Today, Holiday Skate Center is one of a small number of traditional roller rinks still standing. According to Roller Skating Association International, there are 29 left in California. The Orange facility’s lease expires in September, and the future plans of the owners are currently unknown.
“I was part of the small group of competitive skaters first to roll around the Holiday Skate Center floor prior to the grand opening,” says Scott Sackin, who is on a mission to keep indoor roller skating alive in the Orange area. He competed at the rink when young, then returned to the sport as an adult five years ago when he rejoined the rink’s competitive club and became involved as a volunteer and a board member for the club.
“When I was a kid, Holiday Skate Center felt like a safe, welcoming environment.
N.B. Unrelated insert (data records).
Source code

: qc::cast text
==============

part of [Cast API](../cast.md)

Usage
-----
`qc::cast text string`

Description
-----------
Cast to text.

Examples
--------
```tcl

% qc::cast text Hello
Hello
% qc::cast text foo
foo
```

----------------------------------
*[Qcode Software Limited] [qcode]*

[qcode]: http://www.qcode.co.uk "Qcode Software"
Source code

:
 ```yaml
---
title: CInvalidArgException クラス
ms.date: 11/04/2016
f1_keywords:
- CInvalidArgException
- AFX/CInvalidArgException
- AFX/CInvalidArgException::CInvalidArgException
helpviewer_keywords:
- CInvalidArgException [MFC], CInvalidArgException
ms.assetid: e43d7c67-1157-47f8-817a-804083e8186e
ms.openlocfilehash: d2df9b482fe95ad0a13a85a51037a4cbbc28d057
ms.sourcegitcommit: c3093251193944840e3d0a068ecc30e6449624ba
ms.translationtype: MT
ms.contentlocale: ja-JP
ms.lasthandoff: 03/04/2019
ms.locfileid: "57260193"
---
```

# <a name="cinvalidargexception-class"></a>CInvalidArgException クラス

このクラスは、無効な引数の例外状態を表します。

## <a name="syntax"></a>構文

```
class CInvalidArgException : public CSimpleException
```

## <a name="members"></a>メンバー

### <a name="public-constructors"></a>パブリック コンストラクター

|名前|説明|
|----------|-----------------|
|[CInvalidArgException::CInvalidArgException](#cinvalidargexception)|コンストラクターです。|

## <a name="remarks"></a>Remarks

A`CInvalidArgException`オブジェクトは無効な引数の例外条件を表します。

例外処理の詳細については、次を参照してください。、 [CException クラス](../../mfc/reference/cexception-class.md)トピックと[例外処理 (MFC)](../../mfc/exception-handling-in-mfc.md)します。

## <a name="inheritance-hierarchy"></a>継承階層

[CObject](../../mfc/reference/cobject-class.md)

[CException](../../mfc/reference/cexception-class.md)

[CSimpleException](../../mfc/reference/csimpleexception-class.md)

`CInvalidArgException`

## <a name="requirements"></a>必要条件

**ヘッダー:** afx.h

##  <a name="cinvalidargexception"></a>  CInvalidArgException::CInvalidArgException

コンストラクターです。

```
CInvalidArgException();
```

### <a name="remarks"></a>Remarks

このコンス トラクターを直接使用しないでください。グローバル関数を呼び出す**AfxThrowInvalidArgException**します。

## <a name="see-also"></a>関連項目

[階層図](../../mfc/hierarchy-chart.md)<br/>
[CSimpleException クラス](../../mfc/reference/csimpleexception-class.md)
Once you get inside the walls of the rink, everyone has one thing in common—a love for skating,” says Sackin, co-leader of the Sackin-Stone Team at Seven Gables Real Estate, based in North Tustin and Huntington Beach. “The community needs more family fun centers like this.”
Ideally, Sackin wants to get “a friendly audience with the current owners” and would appreciate anyone who could help him “invest in the quest to keep this open.” Sackin’s goal is to find out whether the owners plan to develop the property. “Why not lease it month- to-month to my group until they finalize their future plans?” he suggests. “Let’s have communication on a finite end date.”
The real estate agent is seeking other options, if necessary, such as an alternate location in Orange or the county itself, where an “existing building could be turned into a skating center, or we find land and build one.”
Sackin believes in roller skating as an entity. “In my heart, I can’t see another rink close down,” he says. “I want to keep Holiday Skate Center alive however I can. If people in commercial real estate, developers, or anyone else could help, that would be awesome.” He also wants to make one thing clear: The impetus for this goal has nothing to do with his real estate business.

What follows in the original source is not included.